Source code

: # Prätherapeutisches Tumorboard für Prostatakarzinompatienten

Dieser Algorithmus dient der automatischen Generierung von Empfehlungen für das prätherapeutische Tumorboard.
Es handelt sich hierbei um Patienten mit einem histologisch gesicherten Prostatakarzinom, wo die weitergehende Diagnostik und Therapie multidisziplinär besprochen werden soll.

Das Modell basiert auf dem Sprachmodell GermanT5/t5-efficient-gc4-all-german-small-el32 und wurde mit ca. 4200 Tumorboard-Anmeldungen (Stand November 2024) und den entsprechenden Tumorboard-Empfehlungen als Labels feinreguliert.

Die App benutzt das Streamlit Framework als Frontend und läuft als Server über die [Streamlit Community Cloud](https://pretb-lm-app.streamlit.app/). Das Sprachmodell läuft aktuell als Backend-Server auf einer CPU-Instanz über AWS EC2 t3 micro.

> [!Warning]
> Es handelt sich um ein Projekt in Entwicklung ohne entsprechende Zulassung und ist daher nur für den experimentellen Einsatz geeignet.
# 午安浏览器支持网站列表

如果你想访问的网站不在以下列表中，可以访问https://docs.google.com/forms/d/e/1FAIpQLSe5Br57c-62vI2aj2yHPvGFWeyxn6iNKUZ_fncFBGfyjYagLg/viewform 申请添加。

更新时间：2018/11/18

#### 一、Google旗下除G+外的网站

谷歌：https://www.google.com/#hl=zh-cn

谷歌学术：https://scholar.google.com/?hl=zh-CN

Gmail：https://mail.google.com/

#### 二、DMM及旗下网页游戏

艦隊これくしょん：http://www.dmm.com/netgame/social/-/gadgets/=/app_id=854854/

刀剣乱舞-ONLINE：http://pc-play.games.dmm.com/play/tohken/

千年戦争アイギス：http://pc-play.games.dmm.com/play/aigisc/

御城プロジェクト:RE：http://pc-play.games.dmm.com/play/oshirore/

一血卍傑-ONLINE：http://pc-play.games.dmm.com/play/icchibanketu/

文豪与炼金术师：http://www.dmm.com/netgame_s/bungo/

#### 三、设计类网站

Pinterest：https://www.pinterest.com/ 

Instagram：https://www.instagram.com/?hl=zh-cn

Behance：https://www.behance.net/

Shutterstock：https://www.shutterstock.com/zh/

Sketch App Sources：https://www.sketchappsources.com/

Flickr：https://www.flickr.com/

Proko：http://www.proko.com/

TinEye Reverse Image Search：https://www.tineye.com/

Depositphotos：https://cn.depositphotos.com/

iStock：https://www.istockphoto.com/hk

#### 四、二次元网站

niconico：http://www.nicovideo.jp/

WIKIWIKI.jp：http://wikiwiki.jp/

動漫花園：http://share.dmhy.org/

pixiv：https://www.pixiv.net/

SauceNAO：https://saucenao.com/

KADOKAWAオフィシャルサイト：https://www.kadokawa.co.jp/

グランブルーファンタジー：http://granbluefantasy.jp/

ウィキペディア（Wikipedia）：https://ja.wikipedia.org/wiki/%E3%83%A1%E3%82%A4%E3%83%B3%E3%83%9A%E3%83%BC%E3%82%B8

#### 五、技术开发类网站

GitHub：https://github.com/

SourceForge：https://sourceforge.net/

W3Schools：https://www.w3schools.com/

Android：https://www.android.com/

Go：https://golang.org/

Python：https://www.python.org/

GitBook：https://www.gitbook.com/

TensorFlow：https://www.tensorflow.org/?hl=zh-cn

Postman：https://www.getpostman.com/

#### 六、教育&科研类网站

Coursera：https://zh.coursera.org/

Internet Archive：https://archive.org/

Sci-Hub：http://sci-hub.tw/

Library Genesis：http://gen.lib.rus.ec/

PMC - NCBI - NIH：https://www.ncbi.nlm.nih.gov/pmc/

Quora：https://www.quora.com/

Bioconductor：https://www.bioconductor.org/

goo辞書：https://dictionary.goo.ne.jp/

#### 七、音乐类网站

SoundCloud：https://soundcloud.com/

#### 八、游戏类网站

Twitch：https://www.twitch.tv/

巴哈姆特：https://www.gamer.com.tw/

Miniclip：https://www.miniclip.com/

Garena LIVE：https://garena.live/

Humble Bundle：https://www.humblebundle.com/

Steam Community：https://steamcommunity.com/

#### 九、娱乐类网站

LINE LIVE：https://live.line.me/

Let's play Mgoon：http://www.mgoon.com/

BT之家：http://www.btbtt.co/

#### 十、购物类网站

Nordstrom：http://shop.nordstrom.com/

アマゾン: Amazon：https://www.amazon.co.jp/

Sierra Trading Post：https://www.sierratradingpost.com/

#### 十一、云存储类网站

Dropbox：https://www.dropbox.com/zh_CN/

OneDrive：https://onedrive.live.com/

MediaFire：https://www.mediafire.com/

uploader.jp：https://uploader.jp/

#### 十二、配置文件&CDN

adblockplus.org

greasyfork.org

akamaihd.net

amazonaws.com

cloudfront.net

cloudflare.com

* **TASK INSTRUCTIONS**
Report every line above that has the string "sich" in it.

* **TASK SOLUTION**
Es handelt sich hierbei um Patienten mit einem histologisch gesicherten Prostatakarzinom, wo die weitergehende Diagnostik und Therapie multidisziplinär besprochen werden soll.
> Es handelt sich um ein Projekt in Entwicklung ohne entsprechende Zulassung und ist daher nur für den experimentellen Einsatz geeignet.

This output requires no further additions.